Risks aside, the government is going ahead with expanded reforms. At an extraordinary meeting of the National Assembly last week, deputies agreed to look at proposals to raise taxes and begin charging for once-free services such as school lunches and tickets to sports events.

According to Western diplomats here, these economic reforms may be the undoing of the socialist system they were designed to preserve.

``People in public squares and streets of Havana and in the countryside are questioning the political system more than ever before,'' a European diplomat says. ``There is a lot of anger because the government has allowed the creation of a wealthy dollar class in a society which was supposed to be egalitarian.''

According to the diplomat, the once-sacred anti-capitalist principles espoused by Fidel Castro Ruz have been ignored in a desperate effort to save socialism.

``[President] Castro is more interested in history than in political philosophy,'' he adds. ``If he is able to remain in power through this period of crisis, he will go on to history with glory. He is a pragmatist.
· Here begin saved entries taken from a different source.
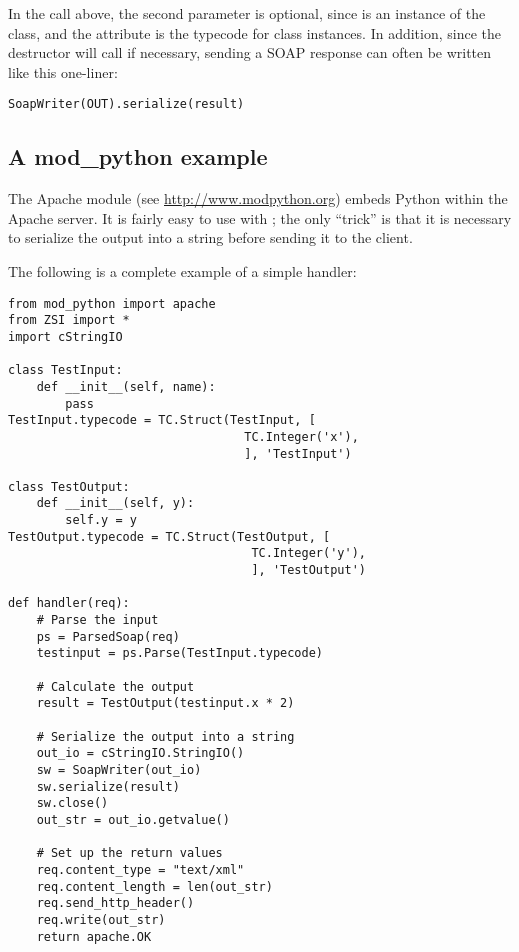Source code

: In the  call above, the second parameter is optional,
since  is an instance of the 
 class, and the  attribute is
the typecode for class instances.
In addition, since the  destructor will call 
if necessary, sending a SOAP response can often be written like
this one-liner:
\begin{verbatim}
SoapWriter(OUT).serialize(result)
\end{verbatim}


\subsection{A mod_python example}

The Apache module  (see
\url{http://www.modpython.org}) embeds Python within the Apache server.
It is fairly easy to use \ZSI{} with ; the only ``trick''
is that it is necessary to serialize the output into a string before
sending it to the client.

The following is a complete example of a simple handler:

\begin{verbatim}
from mod_python import apache
from ZSI import *
import cStringIO

class TestInput:
    def __init__(self, name):
        pass
TestInput.typecode = TC.Struct(TestInput, [
                                 TC.Integer('x'),
                                 ], 'TestInput')

class TestOutput:
    def __init__(self, y):
        self.y = y
TestOutput.typecode = TC.Struct(TestOutput, [
                                  TC.Integer('y'),
                                  ], 'TestOutput')

def handler(req):
    # Parse the input
    ps = ParsedSoap(req)
    testinput = ps.Parse(TestInput.typecode)

    # Calculate the output
    result = TestOutput(testinput.x * 2)

    # Serialize the output into a string
    out_io = cStringIO.StringIO()
    sw = SoapWriter(out_io)
    sw.serialize(result)
    sw.close()
    out_str = out_io.getvalue()

    # Set up the return values
    req.content_type = "text/xml"
    req.content_length = len(out_str)
    req.send_http_header()
    req.write(out_str)
    return apache.OK
\end{verbatim}



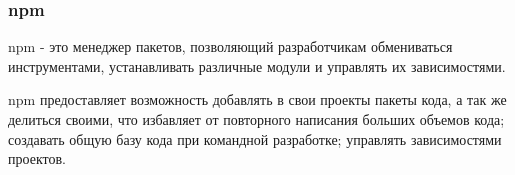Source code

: \subsubsection{npm}

npm - это менеджер пакетов, позволяющий разработчикам обмениваться инструментами, устанавливать различные модули и управлять их зависимостями.

npm предоставляет возможность добавлять в свои проекты пакеты кода, а так же делиться своими, что избавляет от повторного написания больших объемов кода; создавать общую базу кода при командной разработке; управлять зависимостями проектов.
He is not a `Communista'; he is a `Castrista.' ''

`Shortages of everything'

Cubans in the streets bitterly complain about the gap between the poorly paid state workers and those who have businesses or work in the tourism sector. ``There are shortages of everything here. You can wait in line for hours and get nothing,'' says Rolando Ayesta, a young veteran soldier. ``But if you have dollars in this country, you can buy anything on the black market.''

Unofficial estimates put the figure of dollars circulating in the black market at more than $400 million, much of it coming from Cuban exiles who have only recently been allowed by Cuba to send cash payments to the island.

Prices on the black market are 10 or 20 times higher than at state distribution centers, where shelves are often empty. The widespread use of dollars has also driven the value of the Cuban peso, officially worth $1, to less than a penny on the black market. And dollar-only gas stations remain open when peso-only gas stations are closed.
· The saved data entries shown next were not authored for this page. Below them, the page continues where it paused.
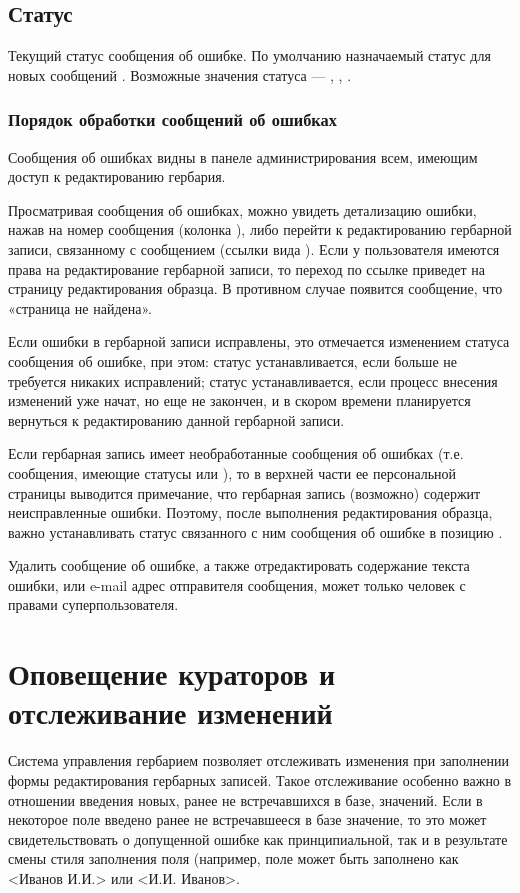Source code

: \documentclass[letterpaper,10pt,russian]{sphinxmanual}
\begin{document}
\subsection{Статус}
\label{\detokenize{main:id54}}
Текущий статус сообщения об ошибке. По умолчанию назначаемый статус для
новых сообщений \textendash{} . Возможные значения статуса
— , , .


\subsubsection{Порядок обработки сообщений об ошибках}
\label{\detokenize{main:id55}}
Сообщения об ошибках видны в панеле администрирования всем,
имеющим доступ к редактированию гербария.

Просматривая сообщения об ошибках, можно увидеть
детализацию ошибки, нажав на номер
сообщения (колонка ), либо перейти к редактированию
гербарной записи, связанному
с сообщением (ссылки вида ).
Если у пользователя имеются
права на редактирование гербарной записи,
то переход по ссылке приведет на страницу редактирования образца.
В противном случае появится сообщение, что «страница не найдена».

Если ошибки в гербарной записи исправлены, это отмечается изменением
статуса сообщения об ошибке, при этом: статус  устанавливается,
если больше не требуется никаких исправлений; статус
 \textendash{}  устанавливается, если процесс внесения изменений
уже начат, но еще не закончен, и в скором времени планируется вернуться
к редактированию данной гербарной записи.

Если гербарная запись имеет необработанные сообщения об ошибках
(т.е. сообщения, имеющие статусы  или ),
то в верхней части ее персональной страницы выводится примечание, что
гербарная запись (возможно) содержит неисправленные ошибки.
Поэтому, после выполнения редактирования образца,
важно устанавливать статус связанного с ним сообщения об
ошибке в позицию .

Удалить сообщение об ошибке, а также отредактировать
содержание текста ошибки, или e-mail адрес отправителя сообщения,
может только человек с правами суперпользователя.


\section{Оповещение кураторов и отслеживание изменений}
\label{\detokenize{main:id56}}
Система управления гербарием позволяет отслеживать изменения при заполнении
формы редактирования гербарных записей. Такое отслеживание
особенно важно в отношении введения новых, ранее не встречавшихся в базе, значений.
Если в некоторое поле введено ранее не встречавшееся в базе значение,
то это может свидетельствовать о допущенной ошибке как принципиальной,
так и в результате смены стиля заполнения поля (например, поле может быть
заполнено как \textless{}Иванов И.И.\textgreater{} или \textless{}И.И. Иванов\textgreater{}.
\end{document}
Private businesses have become relatively prosperous. All over Havana, new bike-repair shops, barbershops, and handicrafts sellers can be seen attending to long lines of customers. Roving salesmen with bags full of coffee, eggs, and sometimes meat go from house to house selling their goods at inflated prices.

``Outside of the black market and the few small businesses, the economy as a whole is in very bad shape,'' explains Pedro Monreal, National Assembly member and a professional economist.

``The problem is that the government is interested in getting dollars at any cost, while not doing anything about the domestic economy.''

Survival strategy

In response to the growing disaffection among Cubans, Castro last week announced a crackdown on the thriving black market.

``I don't want to bring capitalist recipes to our country,'' he said at last week's National Assembly gathering. But, he added, ``We have to make concessions ... in order to survive.''

The same message was delivered by Roberto Robaina, Cuba's foreign minister, speaking at Havana's Foreign Press Center. ``This is a very important time for the destiny of our country. The Cuban people are fighting with a great deal of sacrifice and resignation in order to heroically defend sacred ideals and values, and to preserve the social gains of the revolution.''

But for people like Eusebio Betancourt, a doctor at the Havana Polyclinic and a Bay of Pigs veteran, it has become impossible to support the system anymore.

``Communism has not worked. It's proven all over the world. We are not surviving here anymore. We are dying a slow death,'' Dr. Betancourt says.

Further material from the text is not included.